So, we started the KonMari Method over the weekend. Step 1: Clothes. Hahahaha. That was fun.
I knew we had a lot of clothes, stored all over our house. It took about three days to gather everything up (and when I say everything, I just mean my clothes and TW’s.) We piled it up in the extra bedroom and it was overwhelming. Just the huge number of socks we own overwhelmed me.
I started while TW was napping — pulling out all of the tops, of which we had thousands. T-shirts. Lord, the t-shirts. Once I’d done that, and TW was still napping, I went back into the extra bedroom and sorted the other items into piles and that took all of about 15 minutes. The shirts, the shirts were what did me in.
TW was STILL napping so I started sorting the shirts into piles. Hers, mine, and the ones that were sentimental in some way. As I sorted, I threw some obvious no joy shirts into a huge box that I’d placed next to the table just for this purpose. It was full before I’d gotten through the initial sort.
TW was STILL napping so I started going through my shirts for reals. What gave me joy? Not much. And here’s where personality traits really come into play here. I have no really strong feelings about clothing. Obviously. If it’s comfortable, I’ll wear it. Mostly.

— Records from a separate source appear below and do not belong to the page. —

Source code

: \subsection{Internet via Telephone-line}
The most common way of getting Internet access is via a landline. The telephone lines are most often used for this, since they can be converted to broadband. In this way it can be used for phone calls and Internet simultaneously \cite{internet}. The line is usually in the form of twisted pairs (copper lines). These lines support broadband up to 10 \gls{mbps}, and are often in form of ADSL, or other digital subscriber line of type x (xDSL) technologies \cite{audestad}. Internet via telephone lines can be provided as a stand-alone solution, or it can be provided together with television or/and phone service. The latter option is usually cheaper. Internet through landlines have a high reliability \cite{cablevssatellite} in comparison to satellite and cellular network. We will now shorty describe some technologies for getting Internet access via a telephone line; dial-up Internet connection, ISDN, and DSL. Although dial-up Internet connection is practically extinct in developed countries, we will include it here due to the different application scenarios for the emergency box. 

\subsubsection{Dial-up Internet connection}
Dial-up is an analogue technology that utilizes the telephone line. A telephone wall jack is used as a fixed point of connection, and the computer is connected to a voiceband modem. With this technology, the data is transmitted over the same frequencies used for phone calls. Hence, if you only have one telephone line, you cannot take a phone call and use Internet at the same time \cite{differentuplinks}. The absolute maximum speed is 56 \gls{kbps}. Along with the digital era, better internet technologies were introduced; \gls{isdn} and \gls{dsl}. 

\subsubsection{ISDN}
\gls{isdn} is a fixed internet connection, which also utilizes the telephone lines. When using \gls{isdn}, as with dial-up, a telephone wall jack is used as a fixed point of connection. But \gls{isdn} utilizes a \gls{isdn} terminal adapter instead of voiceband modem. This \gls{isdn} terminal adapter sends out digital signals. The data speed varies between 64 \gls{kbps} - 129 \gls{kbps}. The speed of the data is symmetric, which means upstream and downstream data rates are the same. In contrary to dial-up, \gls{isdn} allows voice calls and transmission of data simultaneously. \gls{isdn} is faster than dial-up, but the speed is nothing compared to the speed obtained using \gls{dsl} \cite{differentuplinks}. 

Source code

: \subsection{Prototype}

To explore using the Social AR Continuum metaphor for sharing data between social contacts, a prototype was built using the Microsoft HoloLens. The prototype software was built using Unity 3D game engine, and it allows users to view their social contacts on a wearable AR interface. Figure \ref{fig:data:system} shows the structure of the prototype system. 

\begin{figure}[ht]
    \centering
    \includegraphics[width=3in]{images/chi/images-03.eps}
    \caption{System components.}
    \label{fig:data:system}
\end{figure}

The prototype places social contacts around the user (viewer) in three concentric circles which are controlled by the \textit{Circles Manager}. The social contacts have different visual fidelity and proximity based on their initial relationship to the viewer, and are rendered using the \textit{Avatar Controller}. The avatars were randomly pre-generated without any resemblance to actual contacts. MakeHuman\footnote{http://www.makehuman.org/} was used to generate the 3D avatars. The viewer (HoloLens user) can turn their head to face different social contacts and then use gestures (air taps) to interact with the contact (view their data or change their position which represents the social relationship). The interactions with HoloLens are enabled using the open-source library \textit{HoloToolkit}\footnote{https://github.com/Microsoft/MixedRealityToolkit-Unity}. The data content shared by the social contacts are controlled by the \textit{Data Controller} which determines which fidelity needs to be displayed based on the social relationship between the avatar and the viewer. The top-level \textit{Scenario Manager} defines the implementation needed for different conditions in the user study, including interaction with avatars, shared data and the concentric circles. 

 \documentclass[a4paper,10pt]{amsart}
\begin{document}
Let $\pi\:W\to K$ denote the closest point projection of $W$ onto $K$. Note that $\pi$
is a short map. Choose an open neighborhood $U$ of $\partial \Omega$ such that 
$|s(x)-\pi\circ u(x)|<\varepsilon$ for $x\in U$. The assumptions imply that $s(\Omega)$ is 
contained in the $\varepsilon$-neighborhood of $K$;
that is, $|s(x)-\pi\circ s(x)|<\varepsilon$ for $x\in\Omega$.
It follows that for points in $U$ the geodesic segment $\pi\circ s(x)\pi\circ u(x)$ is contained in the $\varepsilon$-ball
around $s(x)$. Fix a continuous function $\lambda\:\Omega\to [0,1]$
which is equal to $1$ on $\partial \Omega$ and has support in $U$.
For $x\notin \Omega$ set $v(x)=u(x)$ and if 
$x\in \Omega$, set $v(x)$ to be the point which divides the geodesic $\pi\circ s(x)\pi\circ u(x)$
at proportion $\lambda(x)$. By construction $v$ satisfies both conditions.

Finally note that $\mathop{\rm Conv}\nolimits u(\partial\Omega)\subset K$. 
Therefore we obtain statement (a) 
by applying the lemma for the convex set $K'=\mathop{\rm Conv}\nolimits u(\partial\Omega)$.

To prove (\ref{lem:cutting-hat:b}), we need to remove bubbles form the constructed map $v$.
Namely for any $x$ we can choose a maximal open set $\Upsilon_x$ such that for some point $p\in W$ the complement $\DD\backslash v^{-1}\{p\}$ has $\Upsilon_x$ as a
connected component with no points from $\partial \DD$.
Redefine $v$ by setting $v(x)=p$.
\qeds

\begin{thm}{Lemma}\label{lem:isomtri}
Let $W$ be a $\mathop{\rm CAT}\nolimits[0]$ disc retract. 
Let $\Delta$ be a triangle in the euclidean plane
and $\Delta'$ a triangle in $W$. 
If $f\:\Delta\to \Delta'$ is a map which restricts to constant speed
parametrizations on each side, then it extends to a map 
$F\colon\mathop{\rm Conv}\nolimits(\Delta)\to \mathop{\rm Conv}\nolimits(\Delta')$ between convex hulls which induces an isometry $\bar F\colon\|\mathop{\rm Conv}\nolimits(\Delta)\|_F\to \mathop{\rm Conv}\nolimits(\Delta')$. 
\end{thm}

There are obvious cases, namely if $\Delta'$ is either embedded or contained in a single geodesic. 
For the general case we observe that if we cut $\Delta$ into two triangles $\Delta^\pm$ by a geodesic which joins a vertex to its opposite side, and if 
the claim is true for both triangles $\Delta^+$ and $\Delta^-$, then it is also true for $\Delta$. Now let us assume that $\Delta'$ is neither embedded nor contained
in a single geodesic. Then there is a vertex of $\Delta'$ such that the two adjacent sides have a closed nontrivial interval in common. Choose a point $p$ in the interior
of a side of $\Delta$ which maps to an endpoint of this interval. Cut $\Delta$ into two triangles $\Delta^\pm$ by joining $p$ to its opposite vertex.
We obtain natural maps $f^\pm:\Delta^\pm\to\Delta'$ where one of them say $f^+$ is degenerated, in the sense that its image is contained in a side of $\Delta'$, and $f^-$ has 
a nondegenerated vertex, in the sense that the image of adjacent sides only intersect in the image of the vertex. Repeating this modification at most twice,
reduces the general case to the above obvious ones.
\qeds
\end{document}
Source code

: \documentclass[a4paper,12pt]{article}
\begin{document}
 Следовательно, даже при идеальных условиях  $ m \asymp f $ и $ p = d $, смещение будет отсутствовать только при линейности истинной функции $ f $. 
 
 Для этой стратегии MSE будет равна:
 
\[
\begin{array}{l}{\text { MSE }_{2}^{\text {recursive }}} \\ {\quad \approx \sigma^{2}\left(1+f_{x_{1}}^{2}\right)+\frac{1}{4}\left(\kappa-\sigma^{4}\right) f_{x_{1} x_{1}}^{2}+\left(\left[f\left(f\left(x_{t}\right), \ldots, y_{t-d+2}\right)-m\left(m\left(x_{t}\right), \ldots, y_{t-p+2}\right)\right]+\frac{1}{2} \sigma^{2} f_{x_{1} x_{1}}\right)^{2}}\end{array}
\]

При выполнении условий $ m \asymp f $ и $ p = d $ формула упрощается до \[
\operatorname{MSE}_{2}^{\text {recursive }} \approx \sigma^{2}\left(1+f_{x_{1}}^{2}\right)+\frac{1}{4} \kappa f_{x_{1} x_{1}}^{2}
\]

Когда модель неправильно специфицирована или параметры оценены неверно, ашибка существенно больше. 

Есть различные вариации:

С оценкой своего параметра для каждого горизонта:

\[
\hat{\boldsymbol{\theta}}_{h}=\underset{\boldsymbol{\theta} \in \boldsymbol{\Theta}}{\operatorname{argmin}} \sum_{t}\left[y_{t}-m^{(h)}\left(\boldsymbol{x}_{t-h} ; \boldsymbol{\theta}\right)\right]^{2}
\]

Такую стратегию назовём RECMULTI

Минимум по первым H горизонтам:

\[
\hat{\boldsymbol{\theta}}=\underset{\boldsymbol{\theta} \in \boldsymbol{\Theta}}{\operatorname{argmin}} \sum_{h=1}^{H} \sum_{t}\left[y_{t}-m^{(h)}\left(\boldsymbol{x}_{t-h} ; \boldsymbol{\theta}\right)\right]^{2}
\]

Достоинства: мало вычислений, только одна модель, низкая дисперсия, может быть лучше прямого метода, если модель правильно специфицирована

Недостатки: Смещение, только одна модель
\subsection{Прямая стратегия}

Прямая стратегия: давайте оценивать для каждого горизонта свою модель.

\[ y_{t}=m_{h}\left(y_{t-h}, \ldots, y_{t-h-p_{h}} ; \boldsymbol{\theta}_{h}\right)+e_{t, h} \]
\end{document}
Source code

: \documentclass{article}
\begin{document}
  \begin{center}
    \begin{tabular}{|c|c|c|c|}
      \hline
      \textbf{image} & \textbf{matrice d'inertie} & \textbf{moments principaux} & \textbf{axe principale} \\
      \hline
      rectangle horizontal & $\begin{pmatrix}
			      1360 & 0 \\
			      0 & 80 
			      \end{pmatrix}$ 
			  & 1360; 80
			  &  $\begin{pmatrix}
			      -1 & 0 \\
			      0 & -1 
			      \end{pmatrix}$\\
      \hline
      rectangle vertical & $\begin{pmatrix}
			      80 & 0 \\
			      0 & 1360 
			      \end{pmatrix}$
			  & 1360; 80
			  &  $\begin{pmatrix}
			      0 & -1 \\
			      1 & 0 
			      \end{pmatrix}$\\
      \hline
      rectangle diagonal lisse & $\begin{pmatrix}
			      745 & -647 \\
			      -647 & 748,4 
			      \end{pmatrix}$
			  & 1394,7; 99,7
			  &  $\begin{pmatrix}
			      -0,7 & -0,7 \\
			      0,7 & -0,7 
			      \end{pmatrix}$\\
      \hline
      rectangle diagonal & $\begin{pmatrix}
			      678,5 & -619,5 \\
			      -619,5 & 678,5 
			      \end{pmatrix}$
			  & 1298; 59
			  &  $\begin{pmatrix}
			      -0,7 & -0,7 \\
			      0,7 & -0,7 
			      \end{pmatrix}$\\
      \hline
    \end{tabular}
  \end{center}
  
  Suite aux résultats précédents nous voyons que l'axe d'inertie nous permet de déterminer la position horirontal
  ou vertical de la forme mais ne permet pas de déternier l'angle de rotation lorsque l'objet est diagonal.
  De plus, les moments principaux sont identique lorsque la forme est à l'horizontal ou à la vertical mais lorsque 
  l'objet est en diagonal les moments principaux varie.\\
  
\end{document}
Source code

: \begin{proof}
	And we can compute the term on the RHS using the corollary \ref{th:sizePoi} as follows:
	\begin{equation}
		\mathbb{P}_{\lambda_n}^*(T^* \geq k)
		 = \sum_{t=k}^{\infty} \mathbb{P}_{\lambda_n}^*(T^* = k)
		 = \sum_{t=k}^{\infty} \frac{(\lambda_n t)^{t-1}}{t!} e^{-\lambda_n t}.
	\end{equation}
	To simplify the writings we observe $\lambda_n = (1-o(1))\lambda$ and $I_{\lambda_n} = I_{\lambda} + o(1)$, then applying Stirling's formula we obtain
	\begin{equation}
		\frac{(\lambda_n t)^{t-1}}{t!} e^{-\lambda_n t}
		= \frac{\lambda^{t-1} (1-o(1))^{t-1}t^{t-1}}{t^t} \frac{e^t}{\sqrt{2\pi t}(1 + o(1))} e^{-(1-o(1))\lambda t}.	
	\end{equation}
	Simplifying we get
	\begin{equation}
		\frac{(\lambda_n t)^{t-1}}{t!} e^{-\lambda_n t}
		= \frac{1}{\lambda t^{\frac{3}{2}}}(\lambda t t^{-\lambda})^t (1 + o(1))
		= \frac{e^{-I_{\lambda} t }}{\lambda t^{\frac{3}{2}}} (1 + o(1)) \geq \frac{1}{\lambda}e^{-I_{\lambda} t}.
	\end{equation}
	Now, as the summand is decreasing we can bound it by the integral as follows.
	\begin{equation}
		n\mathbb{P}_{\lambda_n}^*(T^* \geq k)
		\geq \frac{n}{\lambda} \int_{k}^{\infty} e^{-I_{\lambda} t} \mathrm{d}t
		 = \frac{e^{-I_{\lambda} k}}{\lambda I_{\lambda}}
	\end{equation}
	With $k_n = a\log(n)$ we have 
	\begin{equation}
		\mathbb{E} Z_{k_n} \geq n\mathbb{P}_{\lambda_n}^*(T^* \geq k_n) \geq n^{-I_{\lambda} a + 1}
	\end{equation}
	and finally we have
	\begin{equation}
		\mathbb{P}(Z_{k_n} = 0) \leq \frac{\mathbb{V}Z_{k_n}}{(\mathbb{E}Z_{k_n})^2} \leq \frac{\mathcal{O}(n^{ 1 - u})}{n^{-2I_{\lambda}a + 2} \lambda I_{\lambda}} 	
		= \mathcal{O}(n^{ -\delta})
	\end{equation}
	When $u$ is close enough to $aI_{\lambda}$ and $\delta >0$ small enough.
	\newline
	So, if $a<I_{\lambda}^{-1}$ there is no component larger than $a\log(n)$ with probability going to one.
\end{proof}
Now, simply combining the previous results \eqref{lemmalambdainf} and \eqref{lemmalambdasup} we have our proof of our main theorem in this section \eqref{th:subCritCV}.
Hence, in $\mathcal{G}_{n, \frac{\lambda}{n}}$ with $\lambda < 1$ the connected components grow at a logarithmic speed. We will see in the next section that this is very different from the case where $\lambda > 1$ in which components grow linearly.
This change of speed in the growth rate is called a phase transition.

The things I felt TRUE joy over where not the shirts I would wear. They were the old, old, old shirts so well-worn that they really do need to be tossed out. They were so well-worn because they had brought me joy. They still brought me joy but no, I can’t really keep wearing the long sleeved white thermal style shirt with little lines of pastel colors for the rest of my life. I’ve been wearing it for more than 15 years as it is. Yes. 15 years. Not kidding. When something is comfortable, I wear it forever and ever and ever, amen.
The other things that brought me true joy are the t-shirts made by old friends, the t-shirts that remind me of old friends and experiences with my children. The first Melissa Ferrick t-shirt. The Calliope Fest t-shirt (man that was a great festival, I miss that festival.)
These really are sentimental things rather than plain ole clothing. So many of them went into the “sentimental” pile to deal with last (a la the KonMari method.)
The rest of my clothes — I could give or take. But really, there’s no joy involved in this for me. It’s just not my thing. So this step, it was really hard for me. I ended up with way too many shirts, still. I’ll probably try to narrow it down again at some point. But, I’m super happy with my sock drawer. Those socks BRING ME JOY. Absolutely. Which is pretty damn funny because I actually hate socks. haha.
TW woke up and she went through her shirts… like lightning. This is where she and I differ. She will buy something, wear it for awhile and really enjoy it but suddenly, one day out of the blue, it no longer brings her joy. She’ll generally keep wearing it, because you don’t get rid of perfectly good clothes just because they don’t bring you joy… except she did that yesterday.
I was really impressed with what she got rid of. A few things surprised me. Most things did not. I pulled a couple of her things out of the discard pile because I knew she felt sentimental about them and by then we’d pretty much decided that a t-shirt quilt is in our future. She pulled a couple of things out of the discard pile as I was bagging things up, too.
All in all, it went really well. Our drawers are neat and tidy and we have nine bags of clothes to drop off at Goodwill.
Then, I made the little girls go upstairs with me and KonMari their clothes. This was amusing and personalities absolutely came into play again.
RJ mostly did hers herself. Pretty quickly and without a lot of hemming and hawing. She did look up at one point and ask if it was ok that the socks she got for Christmas last year brought her no joy. I said absolutely fine, discard. Gifts don’t have to be held onto. It’s the joy of giving and receiving that matters most. Being saddled with gifts you don’t love brings no joy, for the giver or the receiver.
Elly, however, yelled “Hey, let me see those socks! I want them!” And that sums up her experience with KonMari.
I handed her each item of clothing and if it was a sock or underwear, it brought her joy and it went into her drawer. I think she tossed two pairs of underwear that she wore when she was 8 and the bras that don’t fit. Other than that, regardless of condition — she kept the rest. The kid slays me. She NEEDS and LOVES her socks and her underwear. ALL OF THEM. (Even the underwear she stole from her sister…)
She was slightly sentimental about some items that she wore when she was little. She fondled a few things and reminisced about wearing them. She enjoyed the memory of stealing something from her sister and getting in trouble for wearing it. She pondered whether items like that might still fit… and then she let them go. The only really sentimental item that she kept, I think, was a knit cap that she sewed bunny ears on to. I think she’s going to take the ears off and sew them back on her bunny, though. (The kid is nuts, what can I say?)
She also had pretty clear ideas of things she never loved and things that she’d love to be able to wear but they don’t fit anymore and she let it all go to the discard pile, without any fuss or regret.
In the end, we added five more bags of clothing to the Goodwill pile.
And yes, we are all feeling pretty darn joyful about step 1 of the KonMari Method.